Modi, who is India’s first prime minister to pay a visit to the Palestinian territory, confirmed to the Palestinians that they could count on New Delhi’s support for an independent Palestinian state existing peacefully alongside Israel. India’s Prime Minister also highlighted the fact that New Delhi had long backed the Palestinian quest for nationhood. “I have once again assured [the Palestinian people] that India is bound by a promise to take care of the Palestinian people’s interests,” Modi said after having talks with Palestinian President Abu Mazen in Ramallah. “India hopes that soon Palestine will become a free country in a peaceful manner,” Modi asserted.
Since the establishment of their relationship, India has spared no opportunity to reaffirm its reliable support to the Palestinian issue, where it shared the perception of Palestine is at the core of the Arab-Israeli conflict.
Holding firmly to its commitments to the Palestinians and their aspirations, India rejected ex-US President Donald Trump’s statement on Jerusalem.
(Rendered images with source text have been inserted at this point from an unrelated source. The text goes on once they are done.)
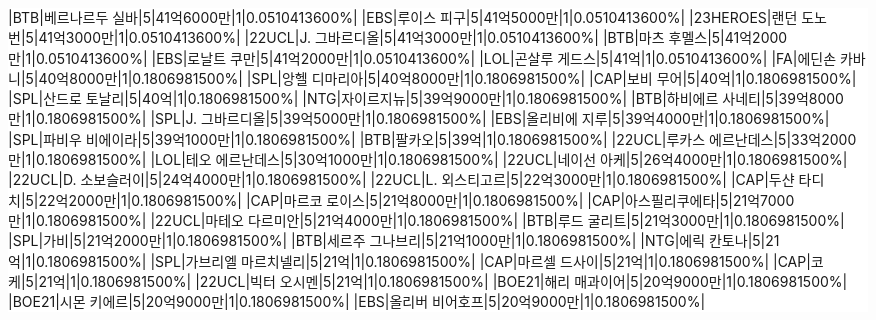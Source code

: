 |BTB|베르나르두 실바|5|41억6000만|1|0.0510413600%|
|EBS|루이스 피구|5|41억5000만|1|0.0510413600%|
|23HEROES|랜던 도노번|5|41억3000만|1|0.0510413600%|
|22UCL|J. 그바르디올|5|41억3000만|1|0.0510413600%|
|BTB|마츠 후멜스|5|41억2000만|1|0.0510413600%|
|EBS|로날트 쿠만|5|41억2000만|1|0.0510413600%|
|LOL|곤살루 게드스|5|41억|1|0.0510413600%|
|FA|에딘손 카바니|5|40억8000만|1|0.1806981500%|
|SPL|앙헬 디마리아|5|40억8000만|1|0.1806981500%|
|CAP|보비 무어|5|40억|1|0.1806981500%|
|SPL|산드로 토날리|5|40억|1|0.1806981500%|
|NTG|자이르지뉴|5|39억9000만|1|0.1806981500%|
|BTB|하비에르 사네티|5|39억8000만|1|0.1806981500%|
|SPL|J. 그바르디올|5|39억5000만|1|0.1806981500%|
|EBS|올리비에 지루|5|39억4000만|1|0.1806981500%|
|SPL|파비우 비에이라|5|39억1000만|1|0.1806981500%|
|BTB|팔카오|5|39억|1|0.1806981500%|
|22UCL|루카스 에르난데스|5|33억2000만|1|0.1806981500%|
|LOL|테오 에르난데스|5|30억1000만|1|0.1806981500%|
|22UCL|네이선 아케|5|26억4000만|1|0.1806981500%|
|22UCL|D. 소보슬러이|5|24억4000만|1|0.1806981500%|
|22UCL|L. 외스티고르|5|22억3000만|1|0.1806981500%|
|CAP|두샨 타디치|5|22억2000만|1|0.1806981500%|
|CAP|마르코 로이스|5|21억8000만|1|0.1806981500%|
|CAP|아스필리쿠에타|5|21억7000만|1|0.1806981500%|
|22UCL|마테오 다르미안|5|21억4000만|1|0.1806981500%|
|BTB|루드 굴리트|5|21억3000만|1|0.1806981500%|
|SPL|가비|5|21억2000만|1|0.1806981500%|
|BTB|세르주 그나브리|5|21억1000만|1|0.1806981500%|
|NTG|에릭 칸토나|5|21억|1|0.1806981500%|
|SPL|가브리엘 마르치넬리|5|21억|1|0.1806981500%|
|CAP|마르셀 드사이|5|21억|1|0.1806981500%|
|CAP|코케|5|21억|1|0.1806981500%|
|22UCL|빅터 오시멘|5|21억|1|0.1806981500%|
|BOE21|해리 매과이어|5|20억9000만|1|0.1806981500%|
|BOE21|시몬 키에르|5|20억9000만|1|0.1806981500%|
|EBS|올리버 비어호프|5|20억9000만|1|0.1806981500%|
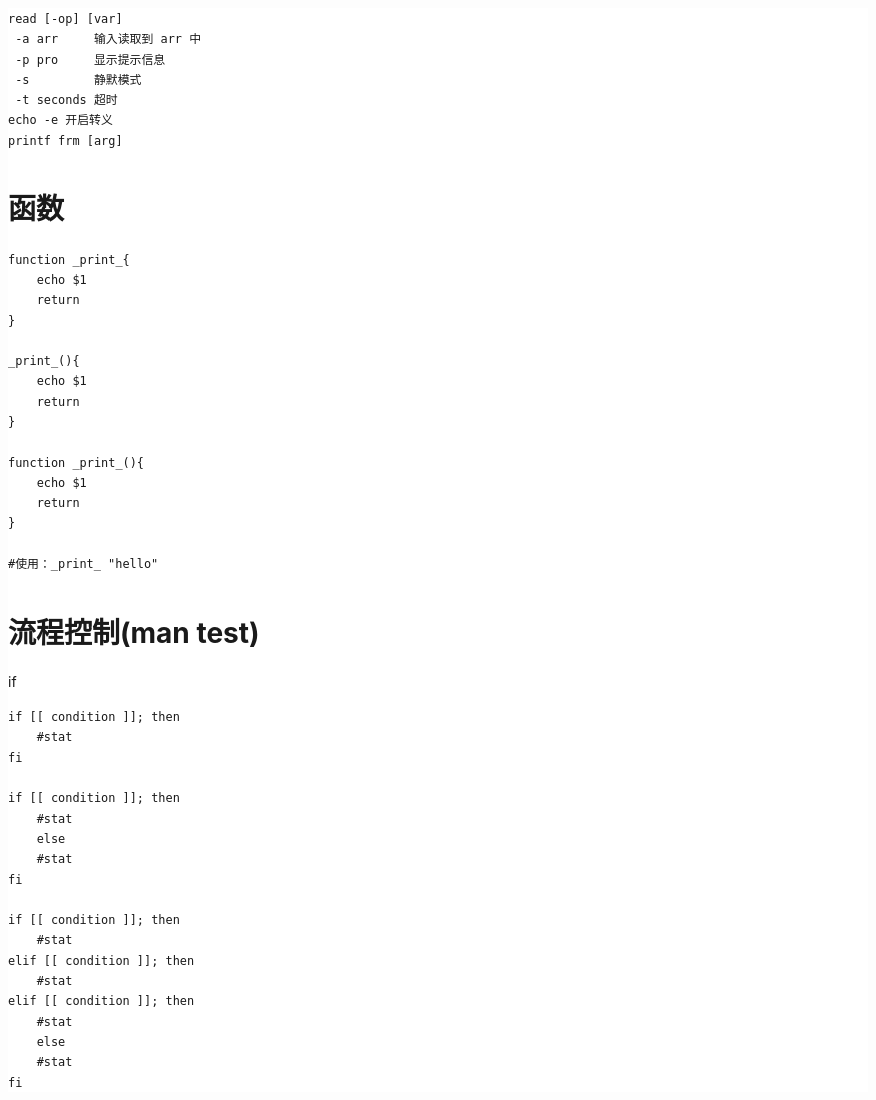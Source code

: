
 ```shell
read [-op] [var]
 -a arr		输入读取到 arr 中
 -p pro		显示提示信息	
 -s 		静默模式
 -t seconds 超时
echo -e 开启转义
printf frm [arg]
```

# 函数

```shell
function _print_{
	echo $1
	return
}

_print_(){
	echo $1
	return
}

function _print_(){
	echo $1
	return
}

#使用：_print_ "hello"
```

# 流程控制(man test)

if

```shell
if [[ condition ]]; then
	#stat
fi

if [[ condition ]]; then
	#stat
	else
	#stat
fi

if [[ condition ]]; then
	#stat
elif [[ condition ]]; then
	#stat
elif [[ condition ]]; then
	#stat
	else
	#stat
fi
```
New Delhi’s refusal to Trump’s stance on the holy city provoked big disappointment among the Israelis.
Trump upended decades of US policy in the Arab region when he announced in December 2017 that he would move the US Embassy in Israel from Tel Aviv to Jerusalem.
Trump’s outrageous decision in this respect increased concerns that the United States had forfeited its strategic role as an impartial broker in the Palestinian-Israeli struggle. Palestinians were outraged by Trump’s decision to move the American embassy from Tel Aviv to Jerusalem as they have long sought East Jerusalem as the capital of their independent state.
Trump also announced the US would withhold tens of millions of dollars from the UN agency, known as UNRWA, which provides critical aid to Palestinian refugees, and threatened to cut off all aid. Trump’s decision in this regard was condemned internationally and regionally.
Acknowledging India as an international force of great prestige and weight, the Palestinian people and their leadership of President Mahmoud Abbas Abu Mazen are counting on New Delhi’s role to help the achievement of a just peace in the Arab region. The Palestinians also give credit to India for being a rising power at the strategic and economic levels, which could contribute to the achievement of a just peace in our region.
India was the first non-Arab country to recognise the Palestinian Liberation Organisation’s authority as “the sole legitimate representative of the Palestinian people.” A PLO office was set up in the Indian capital in 1975, with full diplomatic relations established in March 1980. India’s recognition of Palestine’s statehood came following declaration on18 November 1988; however, relations between India and PLO were first established in 1974.
Appreciating the legitimacy of the Palestinian issue, India has been consistently supporting the legitimate right of the Palestinian people to a State and the consequent imperative need for a just, comprehensive and lasting peace in the region based on the UN Security Council resolution 242 and 388 and 425, as well as the principle of ‘Land for Peace.